Wednesday, November 17, 2004

An Afghan hospital

I heard From Our Own Correspondent on Saturday (13 November) 11:30 on BBC Radio 4. Strangely, they did not have the report that was first up on the World Service edition, Sunday 8:00, about the appalling state of the chest clinic in Kabul.

There was not much on their website  either, but you can always click on the listen again facility for the World Service edition.

They did however have Hugh Sykes'  rather fine piece, featuring a conversation with an Iraqi airline pilot :
"We may fight in self-defence, but if you are unarmed we cannot shoot you. If we take you prisoner, and then if we cannot provide food and drink, we must release you. Whatever we do, we must treat you as a human being." ...
"This 11 September, this has damaged us deeply. This was NOT Islam," he says: "Our religion is peace and respect. Salaam aleikum means peace be upon you."
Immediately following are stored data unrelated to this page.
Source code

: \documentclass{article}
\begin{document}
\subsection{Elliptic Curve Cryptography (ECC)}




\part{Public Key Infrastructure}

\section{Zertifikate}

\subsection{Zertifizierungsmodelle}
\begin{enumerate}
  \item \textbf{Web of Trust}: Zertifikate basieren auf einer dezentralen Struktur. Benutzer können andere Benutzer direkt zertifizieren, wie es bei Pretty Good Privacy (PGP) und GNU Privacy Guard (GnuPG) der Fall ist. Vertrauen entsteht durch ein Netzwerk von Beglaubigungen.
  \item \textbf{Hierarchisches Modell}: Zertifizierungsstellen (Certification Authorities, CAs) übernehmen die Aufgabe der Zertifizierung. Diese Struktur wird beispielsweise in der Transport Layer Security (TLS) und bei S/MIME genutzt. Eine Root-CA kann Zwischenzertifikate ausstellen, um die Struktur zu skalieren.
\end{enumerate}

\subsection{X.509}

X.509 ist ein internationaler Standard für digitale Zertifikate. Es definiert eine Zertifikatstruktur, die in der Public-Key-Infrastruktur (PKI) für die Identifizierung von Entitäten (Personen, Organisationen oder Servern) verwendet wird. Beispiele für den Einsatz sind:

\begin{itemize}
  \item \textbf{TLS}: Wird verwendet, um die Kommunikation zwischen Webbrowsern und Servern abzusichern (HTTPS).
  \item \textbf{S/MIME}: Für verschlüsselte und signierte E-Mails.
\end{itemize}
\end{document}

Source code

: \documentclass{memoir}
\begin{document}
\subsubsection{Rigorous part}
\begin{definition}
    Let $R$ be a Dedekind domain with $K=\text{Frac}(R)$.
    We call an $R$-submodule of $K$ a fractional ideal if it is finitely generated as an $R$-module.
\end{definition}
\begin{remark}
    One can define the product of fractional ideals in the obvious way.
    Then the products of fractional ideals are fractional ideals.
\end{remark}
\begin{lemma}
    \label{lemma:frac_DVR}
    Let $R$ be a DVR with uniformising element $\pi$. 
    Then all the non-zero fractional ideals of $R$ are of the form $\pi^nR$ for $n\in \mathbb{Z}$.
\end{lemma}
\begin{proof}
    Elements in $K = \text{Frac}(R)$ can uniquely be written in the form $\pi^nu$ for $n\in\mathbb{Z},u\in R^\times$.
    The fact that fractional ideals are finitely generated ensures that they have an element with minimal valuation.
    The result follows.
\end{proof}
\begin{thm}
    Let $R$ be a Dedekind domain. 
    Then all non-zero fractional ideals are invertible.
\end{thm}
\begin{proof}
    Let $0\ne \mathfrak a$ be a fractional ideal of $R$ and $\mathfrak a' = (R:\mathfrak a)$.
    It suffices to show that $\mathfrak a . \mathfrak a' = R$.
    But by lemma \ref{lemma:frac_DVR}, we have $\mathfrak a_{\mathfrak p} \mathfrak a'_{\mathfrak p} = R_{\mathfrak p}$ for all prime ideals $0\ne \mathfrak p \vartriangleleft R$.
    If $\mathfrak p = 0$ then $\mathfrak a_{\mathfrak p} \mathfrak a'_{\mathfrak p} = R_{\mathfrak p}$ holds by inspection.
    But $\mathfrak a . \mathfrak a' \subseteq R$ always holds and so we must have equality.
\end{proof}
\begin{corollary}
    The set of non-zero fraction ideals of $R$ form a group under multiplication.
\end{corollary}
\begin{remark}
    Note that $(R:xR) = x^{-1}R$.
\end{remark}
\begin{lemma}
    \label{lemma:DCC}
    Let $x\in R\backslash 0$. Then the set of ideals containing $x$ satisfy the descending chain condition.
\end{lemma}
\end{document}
And he says it is about respect for all humanity.

For example: "If you are by a stream, you must take only the water that you need, so that others may share it and," he adds, warming to his theme, "if you are hunting, you must never hunt for pleasure, only to provide food that you really need."
...
"Ramadan is very important not only for our health. It is so that we can feel what it is really like to be poor and hungry and thirsty.

"Islam is a religion for the people, and that," he concludes, "is why nearly all Arab governments do not like true Islam, because it requires them to share their wealth, and to be equal with the people, and that they do not want."
There wasn't much on the website either about William Dalrymple's 'The Sufi and the Shrine' broadcast on BBC Radio 3 , 31 Oct.